**Given records:**

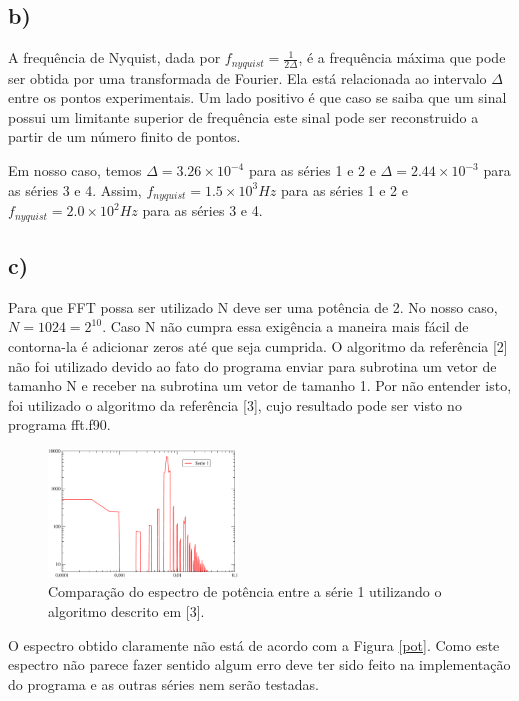 \documentclass[a4wide]{report}
\begin{document}
\subsection*{b)}
A frequência de Nyquist, dada por $f_{nyquist} = \frac{1}{2\Delta}$, é a frequência máxima que pode ser obtida por uma transformada de Fourier. Ela está relacionada ao intervalo $\Delta$ entre os pontos experimentais. Um lado positivo é que caso se saiba que um sinal possui um limitante superior de frequência este sinal pode ser reconstruido a partir de um número finito de pontos.

Em nosso caso, temos $\Delta = 3.26\times10^{-4}$ para as séries 1 e 2 e $\Delta = 2.44\times10^{-3}$ para as séries 3 e 4. Assim, $f_{nyquist} = 1.5 \times 10^{3} Hz$ para as séries 1 e 2 e $f_{nyquist} = 2.0 \times 10^{2}Hz$ para as séries 3 e 4.

\subsection*{c)}
Para que FFT possa ser utilizado N deve ser uma potência de 2. No nosso caso, $N = 1024 = 2^{10}$. Caso N não cumpra essa exigência a maneira mais fácil de contorna-la é adicionar zeros até que seja cumprida. O algoritmo da referência [2] não foi utilizado devido ao fato do programa enviar para subrotina um vetor de tamanho N e receber na subrotina um vetor de tamanho 1. Por não entender isto, foi utilizado o algoritmo da referência [3], cujo resultado pode ser visto no programa fft.f90. 

\begin{figure}[!htb]
\centering
\includegraphics[width=0.447\textwidth]{fft.pdf}
\caption{ Comparação do espectro de potência entre a série 1 utilizando o algoritmo descrito em [3].}
\label{3c}
\end{figure}

O espectro obtido claramente não está de acordo com a Figura \ref{pot}. Como este espectro não parece fazer sentido algum erro deve ter sido feito na implementação do programa e as outras séries nem serão testadas.
\end{document}
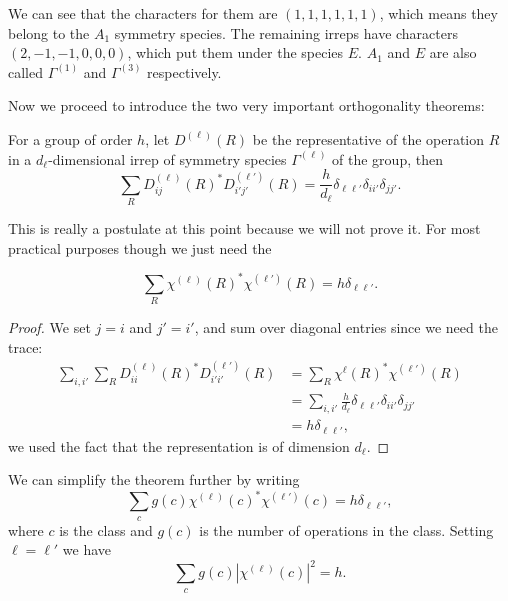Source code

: We can see that the characters for them are $(1,1,1,1,1,1)$, which means they 
belong to the $A_1$ symmetry species. The remaining irreps have characters 
$(2,-1,-1,0,0,0)$, which put them under the species $E$. $A_1$ and $E$ are also 
called $\Gamma^{(1)}$ and $\Gamma^{(3)}$ respectively. \par
Now we proceed to introduce the two very important orthogonality theorems:
\begin{thrm}
For a group of order $h$, let $D^{(\ell)}(R)$ be the representative of the 
operation $R$ in a $d_{\ell}$-dimensional irrep of symmetry species $\Gamma^{(\ell)}$ of 
the group, then
\begin{equation}
\sum_R D_{ij}^{(\ell)}(R)^*D_{i'j'}^{(\ell')}(R)=\frac{h}{d_{\ell}}\delta_{\ell\ell'}\delta_{ii'}\delta_{jj'}.
\end{equation}
\end{thrm}
This is really a postulate at this point because we will not prove it. 
For most practical purposes though we just need the 
\begin{thrm}
\begin{equation}
\sum_R\chi^{(\ell)}(R)^*\chi^{(\ell')}(R)=h\delta_{\ell\ell'}.
\end{equation}
\end{thrm}
\begin{proof}
We set $j=i$ and $j'=i'$, and sum over diagonal entries since we need the trace:
\begin{equation}
\begin{aligned}
\sum_{i,i'}\sum_R D_{ii}^{(\ell)}(R)^*D_{i'i'}^{(\ell')}(R)&=\sum_R\chi^{\ell}(R)^*\chi^{(\ell')}(R)\\
&=\sum_{i,i'}\frac{h}{d_{\ell}}\delta_{\ell\ell'}\delta_{ii'}\delta_{jj'}\\
&=h\delta_{\ell\ell'}, 
\end{aligned}
\end{equation}
we used the fact that the representation is of dimension $d_{\ell}$.
\end{proof}
We can simplify the theorem further by writing 
\begin{equation}
\sum_cg(c)\chi^{(\ell)}(c)^*\chi^{(\ell')}(c)=h\delta_{\ell\ell'},
\end{equation}
where $c$ is the class and $g(c)$ is the number of operations in the class. 
Setting $\ell=\ell'$ we have
\begin{equation}
\sum_cg(c)|\chi^{(\ell)}(c)|^2=h.
\end{equation}
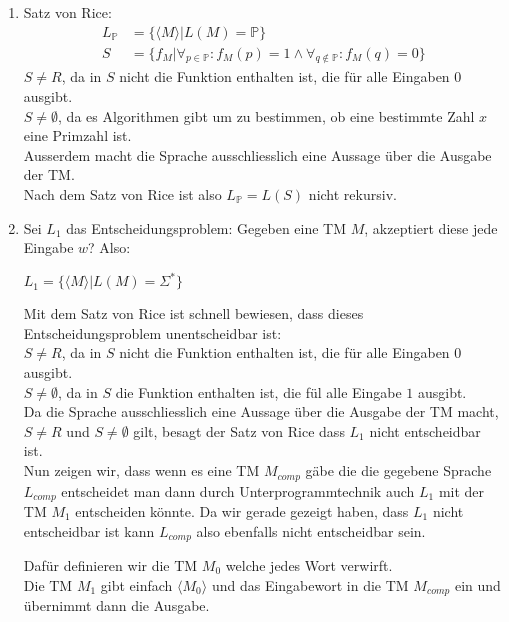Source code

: \documentclass[a4paper,11pt]{scrartcl}
\begin{document}
	\begin{enumerate}[label=\alph*)]
	\item	Satz von Rice:
			\begin{align*}
			L_{\mathbb{P}} &= \{\langle M \rangle \vert L(M) = \mathbb{P}\} \\
			S &= \{f_M \vert \forall_{p\in\mathbb{P}}: f_M(p) = 1 \land \forall_{q\not\in\mathbb{P}}: f_M(q) = 0\}		
			\end{align*}
			$S \neq R$, da in $S$ nicht die Funktion enthalten ist, die für alle Eingaben $0$ ausgibt.\\
			$S \neq \emptyset$, da es Algorithmen gibt um zu bestimmen, ob eine bestimmte Zahl $x$ eine Primzahl ist.\\
			Ausserdem macht die Sprache ausschliesslich eine Aussage über die Ausgabe der TM.\\
			Nach dem Satz von Rice ist also $L_{\mathbb{P}} = L(S)$ nicht rekursiv.
\newpage
	\item	Sei $L_1$ das Entscheidungsproblem: Gegeben eine TM $M$, akzeptiert diese jede Eingabe $w$? Also:
			\begin{center}
			$L_1 = \{\langle M \rangle \vert L(M) = \Sigma^*\}$\\
			\end{center}
			Mit dem Satz von Rice ist schnell bewiesen, dass dieses Entscheidungsproblem unentscheidbar ist:\\
			$S \neq R$, da in $S$ nicht die Funktion enthalten ist, die für alle Eingaben $0$ ausgibt.\\
			$S \neq \emptyset$, da in $S$ die Funktion enthalten ist, die fül alle Eingabe $1$ ausgibt.\\
			Da die Sprache ausschliesslich eine Aussage über die Ausgabe der TM macht, $S \neq R$ und $S \neq \emptyset$ gilt, besagt der Satz von Rice dass $L_1$ nicht entscheidbar ist.\\

			Nun zeigen wir, dass wenn es eine TM $M_{comp}$ gäbe die die gegebene Sprache $L_{comp}$ entscheidet man dann durch Unterprogrammtechnik auch $L_1$ mit der TM $M_1$ entscheiden könnte.
			Da wir gerade gezeigt haben, dass $L_1$ nicht entscheidbar ist kann $L_{comp}$ also ebenfalls nicht entscheidbar sein.
			
			Dafür definieren wir die TM $M_0$ welche jedes Wort verwirft.\\
			Die TM $M_1$ gibt einfach $\langle M_0 \rangle$ und das Eingabewort in die TM $M_{comp}$ ein und übernimmt dann die Ausgabe.\\
			

\end{enumerate}
\end{document}
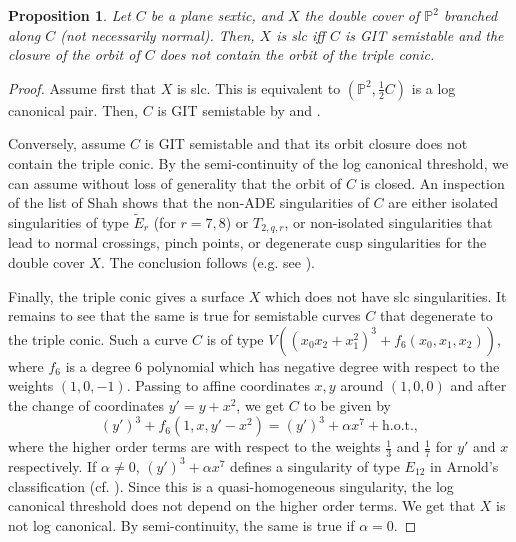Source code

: \documentclass{amsart}
\numberwithin{equation}{section}
\theoremstyle{plain}
\newtheorem{proposition}[equation]{Proposition}
\theoremstyle{remark}
\theoremstyle{definition}
\newcommand{\bP}{\mathbb{P}}
\begin{document}
\begin{proposition}\label{propslc}
Let $C$ be a plane sextic, and $X$ the double cover of $\bP^2$ branched along $C$ (not necessarily normal). Then, $X$ is slc iff $C$ is GIT semistable and the closure of the orbit of $C$ does not contain the orbit of the triple conic. 
\end{proposition}
\begin{proof}
Assume first that $X$ is slc. This is equivalent to $(\bP^2, \frac{1}{2} C)$ is a log canonical pair. Then, $C$ is GIT semistable by \cite{kimlee} and \cite[\S10]{hacking}.

Conversely, assume $C$ is GIT semistable and that its orbit closure does not contain the triple conic. By the semi-continuity of the log canonical threshold, we can assume without loss of generality that  the orbit of $C$ is closed. An inspection of the  list of Shah \cite[Thm. 2.1]{shah} shows that the non-ADE singularities of $C$ are either isolated singularities of type  $\widetilde E_r$ (for $r=7,8$) or $T_{2,q,r}$,  or non-isolated singularities that lead to normal crossings, pinch points, or degenerate cusp singularities  for  the double cover $X$. The conclusion follows (e.g. see \cite[Thm. 4.21]{ksb}).


Finally, the triple conic gives a surface $X$  which does not have slc singularities. It remains to see that the same is true for semistable curves $C$ that degenerate to the triple conic. Such a curve $C$ is of type $V((x_0x_2+x_1^2)^3+f_6(x_0,x_1,x_2))$, 
where $f_6$ is a  degree $6$ polynomial which has negative degree with respect to the weights $(1,0,-1)$. Passing to affine coordinates $x,y$ around $(1,0,0)$ and after the change of coordinates $y'=y+x^2$, we get  $C$ to be given by
$$(y')^3+f_6(1,x,y'-x^2)=(y')^3+\alpha x^7+\textrm{h.o.t.},$$
where the higher order terms are with respect to the weights $\frac{1}{3}$ and $\frac{1}{7}$ for $y'$ and $x$ respectively. If $\alpha\neq 0$,  $(y')^3+\alpha x^7$ defines a singularity of type $E_{12}$ in Arnold's classification (cf. \cite[\S16.2.$7_2$]{agzv1}). Since this is a quasi-homogeneous singularity,   the log canonical threshold does not depend on the higher order terms.  We get that $X$ is not log canonical. By semi-continuity, the same is true if $\alpha=0$. 
\end{proof}

\end{document}
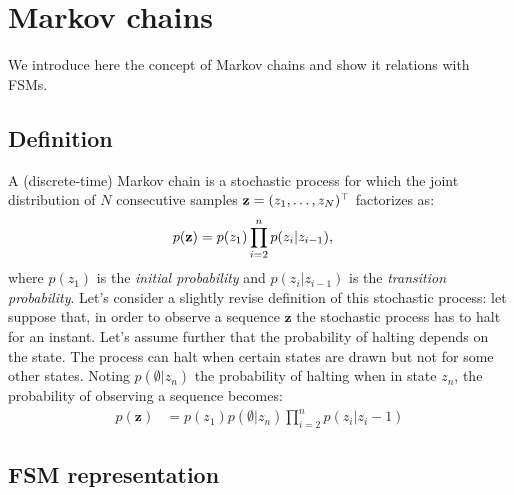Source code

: \section{Markov chains}
\label{sec:markovchains}

We introduce here the concept of Markov chains and show it relations
with FSMs.

\subsection{Definition}

A (discrete-time) Markov chain is a stochastic process for which the
joint distribution of $N$ consecutive samples
$\boldsymbol{\mathbf{z}} = (z_1, \dots, z_N)^\top$ factorizes as:
\begin{align}
    p(\boldsymbol{\mathbf{z}}) &= p(z_1)\prod_{i=2}^n p(z_i | z_{i-1}),
    \label{eq:markovchains:infinite_markovchain}
\end{align}
where $p(z_1)$ is the \emph{initial probability} and $p(z_i | z_{i-1})$
is the \emph{transition probability}. Let's consider a slightly revise
definition of this stochastic process: let suppose that, in order to
observe a sequence $\mathbf{z}$ the stochastic process has to halt
for an instant. Let's assume further that the probability of halting
depends on the state. The process can halt when certain states are
drawn but not for some other states. Noting $p(\emptyset | z_n)$ the
probability of halting when in state $z_n$, the probability of
observing a sequence becomes:
\begin{align}
    p(\mathbf{z}) &= p(z_1) p(\emptyset | z_n) \prod_{i=2}^n p(z_i | z_i-1)
    \label{eq:markovchains:finite_markovchain}
\end{align}

\subsection{FSM representation}

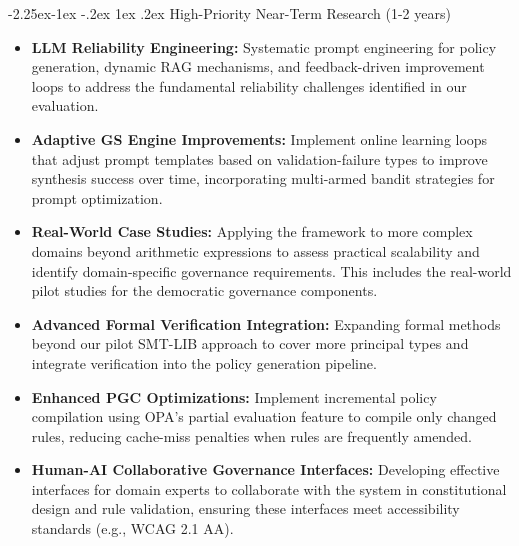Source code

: \documentclass[manuscript,screen,review,anonymous,9pt]{acmart}
\makeatletter
\renewcommand\subsection{\@startsection{subsection}{2}{\z@}%
  {-2.25ex\@plus -1ex \@minus -.2ex}%
  {1ex \@plus .2ex}%
  {\normalfont\large\bfseries}}
\makeatother
\begin{document}
\subsection{High-Priority Near-Term Research (1-2 years)}
\label{subsec:near_term_research}
\begin{itemize}
	\item \textbf{LLM Reliability Engineering:} Systematic prompt engineering for policy generation, dynamic RAG mechanisms, and feedback-driven improvement loops to address the fundamental reliability challenges identified in our evaluation.
	\item \textbf{Adaptive GS Engine Improvements:} Implement online learning loops that adjust prompt templates based on validation-failure types to improve synthesis success over time, incorporating multi-armed bandit strategies for prompt optimization.
	\item \textbf{Real-World Case Studies:} Applying the framework to more complex domains beyond arithmetic expressions to assess practical scalability and identify domain-specific governance requirements. This includes the real-world pilot studies for the democratic governance components.
	\item \textbf{Advanced Formal Verification Integration:} Expanding formal methods beyond our pilot SMT-LIB approach to cover more principal types and integrate verification into the policy generation pipeline.
	\item \textbf{Enhanced PGC Optimizations:} Implement incremental policy compilation using OPA's partial evaluation feature to compile only changed rules, reducing cache-miss penalties when rules are frequently amended.
	\item \textbf{Human-AI Collaborative Governance Interfaces:} Developing effective interfaces for domain experts to collaborate with the system in constitutional design and rule validation, ensuring these interfaces meet accessibility standards (e.g., WCAG 2.1 AA).
\end{itemize}
\end{document}

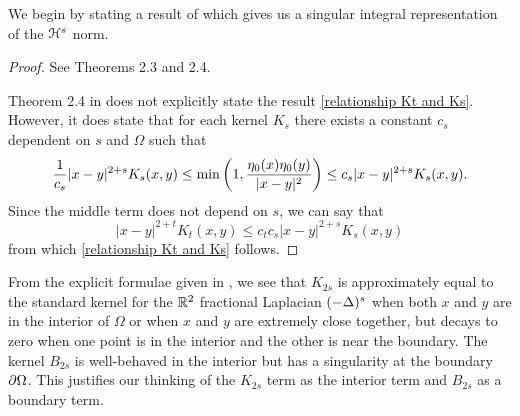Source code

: We begin by stating a result of \cite{CaSt} which gives us a singular integral representation of the $\mathcal{H}^s$ norm.  

\begin{proof}
See \cite{CaSt} Theorems 2.3 and 2.4.  

Theorem 2.4 in \cite{CaSt} does not explicitly state the result \eqref{relationship Kt and Ks}.  However, it does state that for each kernel $K_s$ there exists a constant $c_s$ dependent on $s$ and $\Omega$ such that 
\[ \frac{1}{c_s} |x-y|^{2+s} K_s(x,y) \leq \min\left( 1,\frac{\eta_{0}(x)\eta_{0}(y)}{|x-y|^2} \right) \leq c_s |x-y|^{2+s} K_s(x,y). \]
Since the middle term does not depend on $s$, we can say that
\[ |x-y|^{2+t} K_t(x,y) \leq c_t c_s |x-y|^{2+s} K_s(x,y) \]
from which \eqref{relationship Kt and Ks} follows.  
\end{proof}

From the explicit formulae given in \cite{CaSt}, we see that $K_{2s}$ is approximately equal to the standard kernel for the $\mathbb{R}^2$ fractional Laplacian $(-\Delta)^s$ when both $x$ and $y$ are in the interior of $\Omega$ or when $x$ and $y$ are extremely close together, but decays to zero when one point is in the interior and the other is near the boundary.  The kernel $B_{2s}$ is well-behaved in the interior but has a singularity at the boundary $\partial \Omega$.  This justifies our thinking of the $K_{2s}$ term as the interior term and $B_{2s}$ as a boundary term.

**Task requirements:**
Your answer must be the count of lines in the data that contain "prompt", with no added words.

**Exercise answer:**
2